I could never repay that sort of generosity whose real name is love: nor would Mc, I think, want me to try. He simply lived as an offering, a gift.
At my last meeting with him, several months ago at Filo’s Cafe in east Asheville, where we always met, we talked about our kids, his dancing lessons with Chris, his recent and richly fruitful forays into poetry. We talked philosophy and theology, St. Augustine and Bashō, about his Catholic past and his Buddhist present. And of course, about writers we both admired, and maybe aspired to be like.
He was certainly one of those writers for me, but even more so one of those sorts of people: he seemed to be able to live entirely without the need for possessiveness that is so congenital to all of us. Mc was one of the first people in my life not just to see something of value in my creative work but actively, aggressively, even, to nurture its growth. The sheer prodigality of Mc’s generosity was unfamiliar to me, even a little shocking. Over what would be our final coffee together at Filo’s, he told me that he wanted to keep in touch, but not in just a casual sense. He wanted in—to be involved in my life, and in my work. He wanted to invest his own interest and affection into it, because he believed in it, he believed in me, believed we shared something profound in common. And while he knew that such affinities are not easy to find in this vale of shadows, he was able to intuit them, to hear harmony where others hear only dissonance, and even to hear within a discomforting dissonance something worth listening to.

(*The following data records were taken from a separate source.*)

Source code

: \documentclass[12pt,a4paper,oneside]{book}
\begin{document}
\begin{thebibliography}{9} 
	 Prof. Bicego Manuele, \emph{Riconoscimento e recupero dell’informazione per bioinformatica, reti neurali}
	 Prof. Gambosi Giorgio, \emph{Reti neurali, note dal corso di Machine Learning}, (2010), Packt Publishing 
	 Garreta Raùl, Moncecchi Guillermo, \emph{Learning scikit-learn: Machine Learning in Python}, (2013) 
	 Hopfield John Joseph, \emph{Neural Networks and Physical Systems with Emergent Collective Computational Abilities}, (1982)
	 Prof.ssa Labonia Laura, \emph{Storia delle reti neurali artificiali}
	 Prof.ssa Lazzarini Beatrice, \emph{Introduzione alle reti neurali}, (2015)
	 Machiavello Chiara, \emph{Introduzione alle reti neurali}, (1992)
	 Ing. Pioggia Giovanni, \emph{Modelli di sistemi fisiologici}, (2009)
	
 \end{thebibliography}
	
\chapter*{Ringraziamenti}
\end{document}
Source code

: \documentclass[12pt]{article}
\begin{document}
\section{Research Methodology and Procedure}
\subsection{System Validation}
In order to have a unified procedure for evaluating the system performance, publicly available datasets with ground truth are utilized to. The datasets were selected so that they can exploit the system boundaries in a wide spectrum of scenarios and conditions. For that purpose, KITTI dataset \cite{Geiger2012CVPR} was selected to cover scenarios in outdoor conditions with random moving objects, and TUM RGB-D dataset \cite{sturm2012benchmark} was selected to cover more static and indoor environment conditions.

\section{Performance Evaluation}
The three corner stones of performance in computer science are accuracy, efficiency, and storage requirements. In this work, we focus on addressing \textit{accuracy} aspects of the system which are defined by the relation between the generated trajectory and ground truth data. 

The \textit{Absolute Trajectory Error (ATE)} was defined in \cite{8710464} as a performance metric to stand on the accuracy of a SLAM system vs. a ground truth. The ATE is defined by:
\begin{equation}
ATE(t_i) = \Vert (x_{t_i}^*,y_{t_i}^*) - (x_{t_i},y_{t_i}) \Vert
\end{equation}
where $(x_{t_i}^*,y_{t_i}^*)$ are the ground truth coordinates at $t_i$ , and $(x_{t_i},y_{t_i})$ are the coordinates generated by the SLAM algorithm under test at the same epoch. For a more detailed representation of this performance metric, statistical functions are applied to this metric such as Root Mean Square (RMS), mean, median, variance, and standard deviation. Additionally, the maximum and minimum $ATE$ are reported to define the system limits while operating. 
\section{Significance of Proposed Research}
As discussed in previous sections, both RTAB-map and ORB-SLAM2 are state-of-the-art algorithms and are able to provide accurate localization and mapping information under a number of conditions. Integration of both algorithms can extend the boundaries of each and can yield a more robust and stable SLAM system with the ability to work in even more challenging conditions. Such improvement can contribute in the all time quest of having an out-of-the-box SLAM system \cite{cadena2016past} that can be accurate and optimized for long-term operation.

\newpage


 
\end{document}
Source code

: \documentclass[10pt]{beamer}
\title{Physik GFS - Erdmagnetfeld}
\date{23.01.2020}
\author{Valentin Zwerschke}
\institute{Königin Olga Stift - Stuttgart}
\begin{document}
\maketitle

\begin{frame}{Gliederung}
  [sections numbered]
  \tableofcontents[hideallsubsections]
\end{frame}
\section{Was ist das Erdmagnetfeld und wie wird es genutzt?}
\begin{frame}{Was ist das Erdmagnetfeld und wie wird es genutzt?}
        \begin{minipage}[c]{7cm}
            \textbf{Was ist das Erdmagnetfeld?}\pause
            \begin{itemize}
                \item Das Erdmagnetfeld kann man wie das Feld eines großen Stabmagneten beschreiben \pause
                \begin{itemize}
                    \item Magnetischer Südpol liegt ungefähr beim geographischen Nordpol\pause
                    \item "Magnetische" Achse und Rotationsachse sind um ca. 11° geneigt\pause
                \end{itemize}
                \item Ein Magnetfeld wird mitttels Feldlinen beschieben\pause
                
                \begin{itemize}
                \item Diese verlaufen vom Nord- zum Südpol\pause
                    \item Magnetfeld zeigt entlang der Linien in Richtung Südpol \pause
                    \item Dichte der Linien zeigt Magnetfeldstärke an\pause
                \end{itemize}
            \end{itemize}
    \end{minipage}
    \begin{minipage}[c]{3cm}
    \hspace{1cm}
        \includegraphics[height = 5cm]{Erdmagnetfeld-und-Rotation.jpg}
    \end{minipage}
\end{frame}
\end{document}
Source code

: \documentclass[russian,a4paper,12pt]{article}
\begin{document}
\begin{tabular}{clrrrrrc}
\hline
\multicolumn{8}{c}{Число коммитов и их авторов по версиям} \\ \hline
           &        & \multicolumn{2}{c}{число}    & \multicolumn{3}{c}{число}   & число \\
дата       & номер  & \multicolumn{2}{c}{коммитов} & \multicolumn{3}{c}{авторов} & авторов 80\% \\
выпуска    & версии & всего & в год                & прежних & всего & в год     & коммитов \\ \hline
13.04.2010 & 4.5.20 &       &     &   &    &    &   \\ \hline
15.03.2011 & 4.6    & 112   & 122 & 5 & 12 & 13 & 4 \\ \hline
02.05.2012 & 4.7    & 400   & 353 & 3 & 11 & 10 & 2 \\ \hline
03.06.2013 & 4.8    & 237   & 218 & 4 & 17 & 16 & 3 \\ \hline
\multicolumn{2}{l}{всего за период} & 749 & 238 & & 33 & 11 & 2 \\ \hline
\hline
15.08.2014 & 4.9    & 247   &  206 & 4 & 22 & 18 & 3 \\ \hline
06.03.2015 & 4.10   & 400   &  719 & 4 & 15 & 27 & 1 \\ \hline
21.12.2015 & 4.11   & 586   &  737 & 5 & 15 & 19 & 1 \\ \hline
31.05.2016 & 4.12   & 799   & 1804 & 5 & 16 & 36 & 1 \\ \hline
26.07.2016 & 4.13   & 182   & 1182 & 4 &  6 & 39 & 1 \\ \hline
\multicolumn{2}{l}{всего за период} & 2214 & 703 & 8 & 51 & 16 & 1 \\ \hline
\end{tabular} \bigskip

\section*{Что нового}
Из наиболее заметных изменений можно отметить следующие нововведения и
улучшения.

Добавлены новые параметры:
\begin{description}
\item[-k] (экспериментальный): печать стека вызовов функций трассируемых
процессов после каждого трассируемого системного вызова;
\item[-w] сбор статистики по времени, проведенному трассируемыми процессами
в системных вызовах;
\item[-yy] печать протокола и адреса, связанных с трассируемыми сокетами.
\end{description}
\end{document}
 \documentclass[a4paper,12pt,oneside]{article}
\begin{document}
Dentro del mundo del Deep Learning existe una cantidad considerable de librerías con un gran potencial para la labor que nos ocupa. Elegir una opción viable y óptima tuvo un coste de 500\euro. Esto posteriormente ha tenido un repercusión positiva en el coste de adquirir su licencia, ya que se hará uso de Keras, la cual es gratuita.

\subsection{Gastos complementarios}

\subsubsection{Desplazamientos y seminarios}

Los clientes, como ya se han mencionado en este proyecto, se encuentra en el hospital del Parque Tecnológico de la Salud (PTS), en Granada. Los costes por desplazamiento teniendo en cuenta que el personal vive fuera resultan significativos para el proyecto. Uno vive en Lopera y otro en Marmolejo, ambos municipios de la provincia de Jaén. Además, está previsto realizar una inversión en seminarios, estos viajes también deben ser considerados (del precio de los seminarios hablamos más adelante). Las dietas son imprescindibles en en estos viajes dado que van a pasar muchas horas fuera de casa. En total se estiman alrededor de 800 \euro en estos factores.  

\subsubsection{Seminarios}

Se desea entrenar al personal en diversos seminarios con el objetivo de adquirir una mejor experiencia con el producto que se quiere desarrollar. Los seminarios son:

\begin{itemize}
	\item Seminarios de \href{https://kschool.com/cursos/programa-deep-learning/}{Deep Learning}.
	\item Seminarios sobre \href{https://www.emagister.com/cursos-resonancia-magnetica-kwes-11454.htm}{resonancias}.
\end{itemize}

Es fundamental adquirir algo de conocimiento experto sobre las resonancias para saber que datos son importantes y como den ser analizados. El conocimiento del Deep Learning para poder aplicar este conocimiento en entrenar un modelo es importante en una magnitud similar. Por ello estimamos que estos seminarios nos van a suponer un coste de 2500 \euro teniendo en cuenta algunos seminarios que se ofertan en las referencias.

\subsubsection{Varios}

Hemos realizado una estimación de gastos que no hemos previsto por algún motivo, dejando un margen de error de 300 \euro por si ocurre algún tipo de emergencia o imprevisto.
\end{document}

He had told me how much he enjoyed reading what I had written, and he especially liked it when I wrote about music, as I was doing when I learned about his death. I regret deeply that he will not be able to read the work that he helped to midwife into existence. I do not doubt that he would be proud of it, because Mc never failed to tell anyone how proud of them he was, never failed to share his joy ahead of time, well before it was too late.
Many who were there yesterday still feel—even after Mc was irretrievably lost to us—that he is still somehow present, as I do: his voice still as ubiquitous as the elemental earth. So wherever you are, my friend, thank you for who you have been to me, and to all of us: “blessed are your eyes, for they see: and your ears, for they hear.”